Having successfully tuned the parameters of your model to fit the data, how likely is it to fit new data, that is, how well does it generalise. The VC dimension comes with formulae that tell you. I’ve not been able to follow the field, but I suspect that VC dimension leads to worst case estimates whose usefulness is harmed by their pessimism.
Great post!
“Your accusation of witchcraft wouldn’t let you shorten the rest of the message; you would still have to describe, in full detail, the data which her witchery caused.”
My model of witches, if I had one, would produce a given simple sequence like 01010101 with greater probability than a given random sequence like 00011011. Wouldn’t yours? I might agree if you said “in nearly full detail”.
Steven, that means you have to transmit the accusation of witchcraft, followed by a computer program, followed by the coded data. Why not just transmit the computer program followed by the coded data? I don’t expect my own environment to be random noise, but that has nothing to do with witchcraft...
Alan, I agree that VC dimension is an important conceptually different way of thinking about “complexity”. One of its primary selling points is that, for example, it doesn’t attach infinite complexity to a model class that contains one real-valued parameter, if that model class isn’t very flexible (i.e., it says only “the data points are greater than R”). But VC complexity doesn’t plug into standard probability theory as easily as Solomonoff induction.
In Solomonoff induction it is important to use a two-tape Turing machine where one tape is for the program and one is for the input and work space. The program tape is an infinite random string, but the program length is defined to be the number of bits that the Turing machine actually reads during its execution. This way the set of possible programs becomes a prefix free set. It follows that the prior probabilities will add up to one when you weight by 2^(-l) where l is program length. (I believe this was realized by Leonid Levin. In Solomonoff’s original scheme the prior probabilities did not add to one.) This also allows the beautiful interpretation that the program tape is assigned by independent coin flips for each bit, and the 2^-l weighting arises naturally rather than as an artificial assumption.

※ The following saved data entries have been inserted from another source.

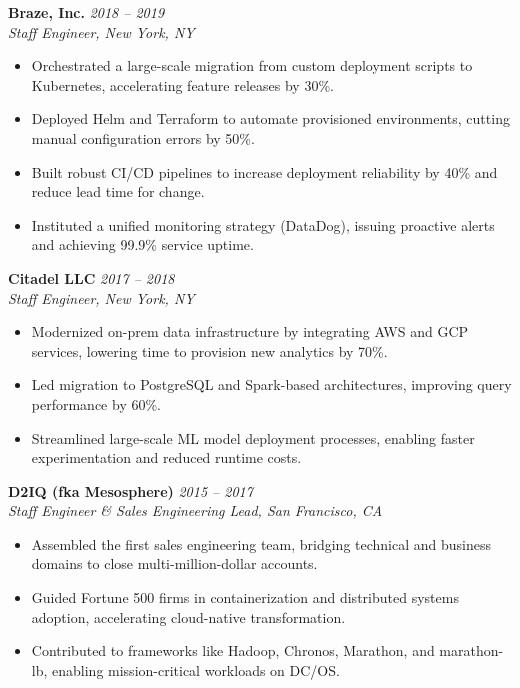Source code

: \documentclass[margin,line]{resume}
\begin{document}
\begin{resume}
\textbf{Braze, Inc.} \hfill \textit{2018 -- 2019}\\
\textit{Staff Engineer, New York, NY}
\begin{itemize}[leftmargin=0.5cm]
    \item Orchestrated a large-scale migration from custom deployment scripts to Kubernetes, accelerating feature releases by 30\%.
    \item Deployed Helm and Terraform to automate provisioned environments, cutting manual configuration errors by 50\%.
    \item Built robust CI/CD pipelines to increase deployment reliability by 40\% and reduce lead time for change.
    \item Instituted a unified monitoring strategy (DataDog), issuing proactive alerts and achieving 99.9\% service uptime.
\end{itemize}

\textbf{Citadel LLC} \hfill \textit{2017 -- 2018}\\
\textit{Staff Engineer, New York, NY}
\begin{itemize}[leftmargin=0.5cm]
    \item Modernized on-prem data infrastructure by integrating AWS and GCP services, lowering time to provision new analytics by 70\%.
    \item Led migration to PostgreSQL and Spark-based architectures, improving query performance by 60\%.
    \item Streamlined large-scale ML model deployment processes, enabling faster experimentation and reduced runtime costs.
\end{itemize}

\textbf{D2IQ (fka Mesosphere)} \hfill \textit{2015 -- 2017}\\
\textit{Staff Engineer \& Sales Engineering Lead, San Francisco, CA}
\begin{itemize}[leftmargin=0.5cm]
    \item Assembled the first sales engineering team, bridging technical and business domains to close multi-million-dollar accounts.
    \item Guided Fortune 500 firms in containerization and distributed systems adoption, accelerating cloud-native transformation.
    \item Contributed to frameworks like Hadoop, Chronos, Marathon, and marathon-lb, enabling mission-critical workloads on DC/OS.
\end{itemize}


\end{resume}
\end{document}

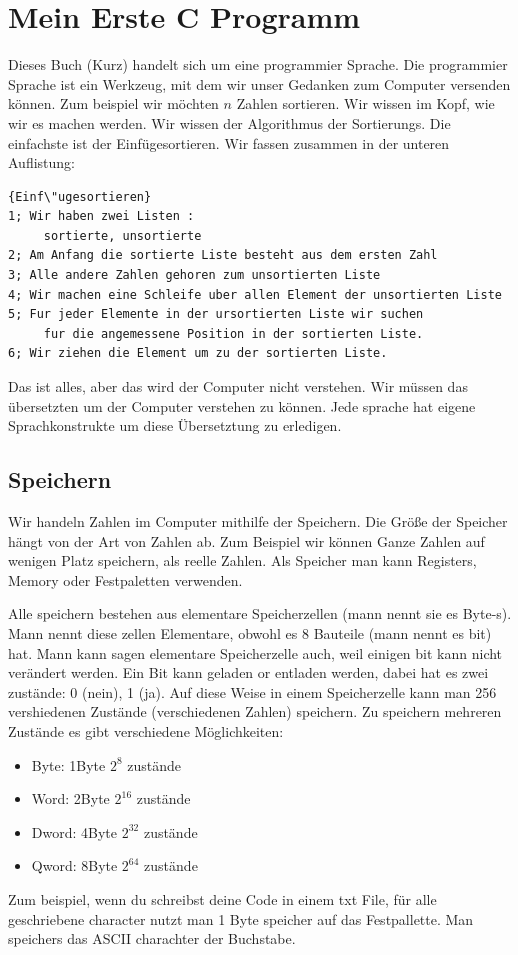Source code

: \documentclass{article}[12pt]
\begin{document}
\section{Mein Erste C Programm}
Dieses Buch (Kurz) handelt sich um eine programmier Sprache. Die programmier Sprache ist ein Werkzeug, mit dem wir unser
Gedanken zum Computer versenden können. Zum beispiel wir möchten $n$ Zahlen sortieren. Wir wissen im Kopf, 
wie wir es machen werden. Wir wissen der Algorithmus der Sortierungs. Die einfachste ist der Einfügesortieren. 
Wir fassen zusammen in
der unteren Auflistung:
\begin{lstlisting}{Einf\"ugesortieren}
1; Wir haben zwei Listen : 
     sortierte, unsortierte
2; Am Anfang die sortierte Liste besteht aus dem ersten Zahl 
3; Alle andere Zahlen gehoren zum unsortierten Liste
4; Wir machen eine Schleife uber allen Element der unsortierten Liste
5; Fur jeder Elemente in der ursortierten Liste wir suchen 
     fur die angemessene Position in der sortierten Liste.
6; Wir ziehen die Element um zu der sortierten Liste.
\end{lstlisting}
Das ist alles, aber das wird der Computer nicht verstehen. Wir müssen das übersetzten um der Computer
verstehen zu können. Jede sprache hat eigene Sprachkonstrukte um diese Übersetztung zu erledigen. 

\subsection{Speichern}
Wir handeln Zahlen im Computer mithilfe der Speichern. Die Größe der Speicher hängt von der Art von Zahlen 
ab. Zum Beispiel wir können Ganze Zahlen auf wenigen Platz speichern, als reelle Zahlen.
Als Speicher man kann Registers, Memory oder Festpaletten verwenden. 

Alle speichern bestehen aus elementare Speicherzellen (mann nennt sie es Byte-s). Mann nennt diese zellen Elementare, obwohl es 8 
Bauteile (mann nennt es  bit) hat. Mann kann sagen elementare Speicherzelle auch, weil einigen
bit kann nicht verändert werden. Ein Bit kann geladen or entladen werden, dabei hat es zwei zustände: 
0 (nein), 1 (ja). Auf diese Weise in einem Speicherzelle kann man 256 vershiedenen Zustände (verschiedenen Zahlen) 
speichern. Zu speichern mehreren Zustände es gibt verschiedene Möglichkeiten:
\begin{itemize}
\item Byte:  1Byte $2^{8 }$ zustände
\item Word:  2Byte $2^{16}$ zustände
\item Dword: 4Byte $2^{32}$ zustände
\item Qword: 8Byte $2^{64}$ zustände
\end{itemize}
Zum beispiel, wenn du schreibst deine Code in einem txt File, für alle geschriebene character nutzt man 1 Byte
speicher auf das Festpallette. Man speichers das ASCII charachter der Buchstabe.  
\end{document}
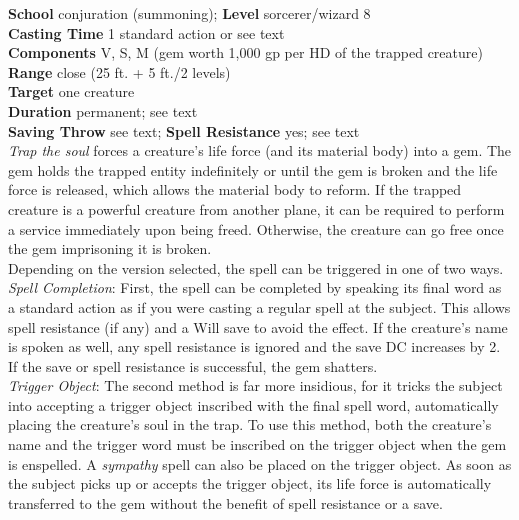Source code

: \textbf{School} conjuration (summoning); \textbf{Level} sorcerer/wizard 8\\
\textbf{Casting Time} 1 standard action or see text\\
\textbf{Components} V, S, M (gem worth 1,000 gp per HD of the trapped creature)\\
\textbf{Range} close (25 ft. + 5 ft./2 levels)\\
\textbf{Target} one creature\\
\textbf{Duration} permanent; see text\\
\textbf{Saving Throw} see text; \textbf{Spell Resistance} yes; see text\\
\textit{Trap the soul }forces a creature's life force (and its material body) into a gem. The gem holds the trapped entity indefinitely or until the gem is broken and the life force is released, which allows the material body to reform. If the trapped creature is a powerful creature from another plane, it can be required to perform a service immediately upon being freed. Otherwise, the creature can go free once the gem imprisoning it is broken.\\
Depending on the version selected, the spell can be triggered in one of two ways.\\
\textit{Spell Completion}: First, the spell can be completed by speaking its final word as a standard action as if you were casting a regular spell at the subject. This allows spell resistance (if any) and a Will save to avoid the effect. If the creature's name is spoken as well, any spell resistance is ignored and the save DC increases by 2. If the save or spell resistance is successful, the gem shatters.\\
\textit{Trigger Object}: The second method is far more insidious, for it tricks the subject into accepting a trigger object inscribed with the final spell word, automatically placing the creature's soul in the trap. To use this method, both the creature's name and the trigger word must be inscribed on the trigger object when the gem is enspelled. A \textit{sympathy }spell can also be placed on the trigger object. As soon as the subject picks up or accepts the trigger object, its life force is automatically transferred to the gem without the benefit of spell resistance or a save.\\
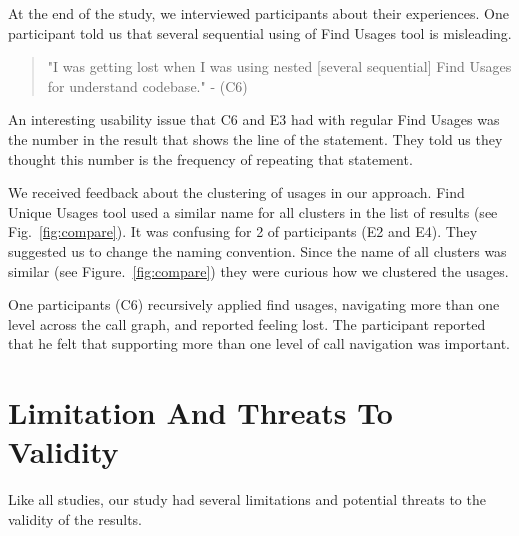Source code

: \documentclass[conference]{IEEEtran}
\begin{document}
At the end of the study, we interviewed  participants about their experiences. One participant told us that several sequential using of Find Usages tool is misleading.
\begin{quote} "I was getting lost when I was using nested [several sequential] Find Usages for understand codebase." - (C6)\end{quote}

 An interesting usability issue that C6 and E3 had with regular Find Usages was the number in the result that shows the line of the statement. They told us they thought this number is the frequency of repeating that statement.\par
 
We received feedback about the clustering of usages in our approach. Find Unique Usages tool used a similar name for all clusters in the list of results (see Fig.~\ref{fig:compare}). It was confusing for 2 of participants (E2 and E4). They suggested us to change the naming convention. Since the name of all clusters was similar (see Figure.~\ref{fig:compare}) they were curious how we clustered the usages.\par

One participants (C6) recursively applied find usages, navigating more than one level across the call graph, and reported feeling lost. The participant reported that he felt that supporting more than one level of call navigation was important. 




\section{Limitation And Threats To Validity}
Like all studies, our study had several limitations and potential threats to the validity of the results. \par  
\end{document}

I believe this is discussed in the information theory book by Cover and Thomas.
Eliezer,
“I don’t expect my own environment to be random noise, but that has nothing to do with witchcraft...”
I think I misinterpreted the math and now see what you’re getting at. Would it be an accurate translation to human language to say, “a sequence like 10101010 may favor witchcraft over the hypothesis that nothing weird is going on (i.e. the coinflips are random), but it will never favor witchcraft over the simpler hypothesis that something weird is going on that isn’t witchcraft”?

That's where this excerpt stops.